As some of you may know I have left Canada for the "American Dream." The move has been interesting, exciting, and scary. Definitely a bit of culture shock. Philly at times looks and feels like Beirut (Or what I imagine it looks like as I have never been). I am staying in a beautiful loft with my partner's sister in Fishtown. We have a little spot in the corner till we get everything set up. I got a bank account after a bit of scare where I copied my social security number down wrong and it was looking like I wasn't going to get an account. I unfortunately had to go with Bank of America, as I was entering the bank there was a giant sign across the street that read, "I Hate Bank of America." It probably is an omen. I finally got a phone and each day is getting progressively better and I am slowly making friends. I am really worried about a job, I am not sure what to expect here and Philly's economy is the third worst in the country, seems you can't escape that. Today I am looking for more houses. I have been concentrating on writing more since I haven't had the opportunity, space, or privacy to write music. Lantern is sitting on about 20 songs write now and we'll have some upcoming releases, hopefully.

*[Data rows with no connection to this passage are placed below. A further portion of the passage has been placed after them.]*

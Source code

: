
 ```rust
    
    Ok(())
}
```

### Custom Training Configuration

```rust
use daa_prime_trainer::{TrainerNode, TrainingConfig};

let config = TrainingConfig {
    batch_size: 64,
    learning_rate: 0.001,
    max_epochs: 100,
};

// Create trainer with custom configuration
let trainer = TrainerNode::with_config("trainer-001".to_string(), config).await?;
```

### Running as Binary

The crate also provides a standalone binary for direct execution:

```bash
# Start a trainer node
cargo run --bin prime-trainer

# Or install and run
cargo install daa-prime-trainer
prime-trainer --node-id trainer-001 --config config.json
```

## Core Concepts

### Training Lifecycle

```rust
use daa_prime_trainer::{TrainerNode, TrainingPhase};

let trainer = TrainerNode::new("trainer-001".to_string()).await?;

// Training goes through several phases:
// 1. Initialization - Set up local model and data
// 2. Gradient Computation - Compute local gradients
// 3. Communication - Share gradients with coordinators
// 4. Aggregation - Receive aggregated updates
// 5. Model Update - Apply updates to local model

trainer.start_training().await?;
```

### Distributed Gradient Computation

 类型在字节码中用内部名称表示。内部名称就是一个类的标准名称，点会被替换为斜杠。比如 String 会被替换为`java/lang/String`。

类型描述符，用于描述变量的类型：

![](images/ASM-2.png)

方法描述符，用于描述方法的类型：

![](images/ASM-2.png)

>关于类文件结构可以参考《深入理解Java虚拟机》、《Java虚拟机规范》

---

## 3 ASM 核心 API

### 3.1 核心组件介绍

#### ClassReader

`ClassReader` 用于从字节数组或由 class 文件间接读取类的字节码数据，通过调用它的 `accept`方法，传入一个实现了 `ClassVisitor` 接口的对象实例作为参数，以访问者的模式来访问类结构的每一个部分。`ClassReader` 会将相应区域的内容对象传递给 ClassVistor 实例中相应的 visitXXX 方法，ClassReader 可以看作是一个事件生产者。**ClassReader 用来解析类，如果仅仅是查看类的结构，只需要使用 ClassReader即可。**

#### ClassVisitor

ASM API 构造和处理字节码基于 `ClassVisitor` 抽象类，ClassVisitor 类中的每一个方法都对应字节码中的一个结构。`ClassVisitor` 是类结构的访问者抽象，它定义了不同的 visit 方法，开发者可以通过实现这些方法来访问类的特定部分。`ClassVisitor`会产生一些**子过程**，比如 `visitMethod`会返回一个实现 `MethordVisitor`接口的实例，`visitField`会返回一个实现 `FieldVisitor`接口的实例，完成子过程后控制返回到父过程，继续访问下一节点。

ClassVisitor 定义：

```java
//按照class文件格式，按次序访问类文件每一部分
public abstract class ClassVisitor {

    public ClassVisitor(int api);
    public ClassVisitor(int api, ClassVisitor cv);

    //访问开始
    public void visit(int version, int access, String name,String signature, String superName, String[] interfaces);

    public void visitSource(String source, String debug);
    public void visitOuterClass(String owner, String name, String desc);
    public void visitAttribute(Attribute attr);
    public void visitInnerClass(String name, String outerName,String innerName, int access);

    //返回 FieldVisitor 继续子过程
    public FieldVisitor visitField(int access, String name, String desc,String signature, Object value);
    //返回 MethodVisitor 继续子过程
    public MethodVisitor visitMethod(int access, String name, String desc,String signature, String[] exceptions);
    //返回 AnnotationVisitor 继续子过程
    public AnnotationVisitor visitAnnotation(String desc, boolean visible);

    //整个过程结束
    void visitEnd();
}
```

Some crappy pictures from my new AT&T cell phone.
My good friend and colleague Aaron Levin, the genius behind Weird Canada, kindly wrote some nice words of the I put out. I only made a few copies of this tape back in the spring for Wyrd Fest and the Obey Convention. I'll be making a few more once I get set up again here in Philly. Please get in touch if you would like a copy.
Best, and keep listening in!
From Weird Canada
With an unruly vocabulary for the avant-garde, the wild long-hair behind Omon Ra / Omon Ra II rips through your consciousness with six streams of free jazz, orchestral minimalism, and prepared minutiae. The unwieldy compositions are performed on-or-by everything (Arp2600, Dalhousie Brass Quintet, Saxophones, mixers, prepared piano, etc.) and mutate wildly in timbre; “Origins”‘ dense, synthetic dark-age scorches a sinusoidal path for the blissfully organic sequences; hear the strangely poppy Brass Quintet devastate “Prisms” and segue into the harrowing minimalia of “Long Tones and Lose Change.” It’s all a sharp reminder that underground reverberations are still produced in the dusty corners of academia. Bsc GRIP.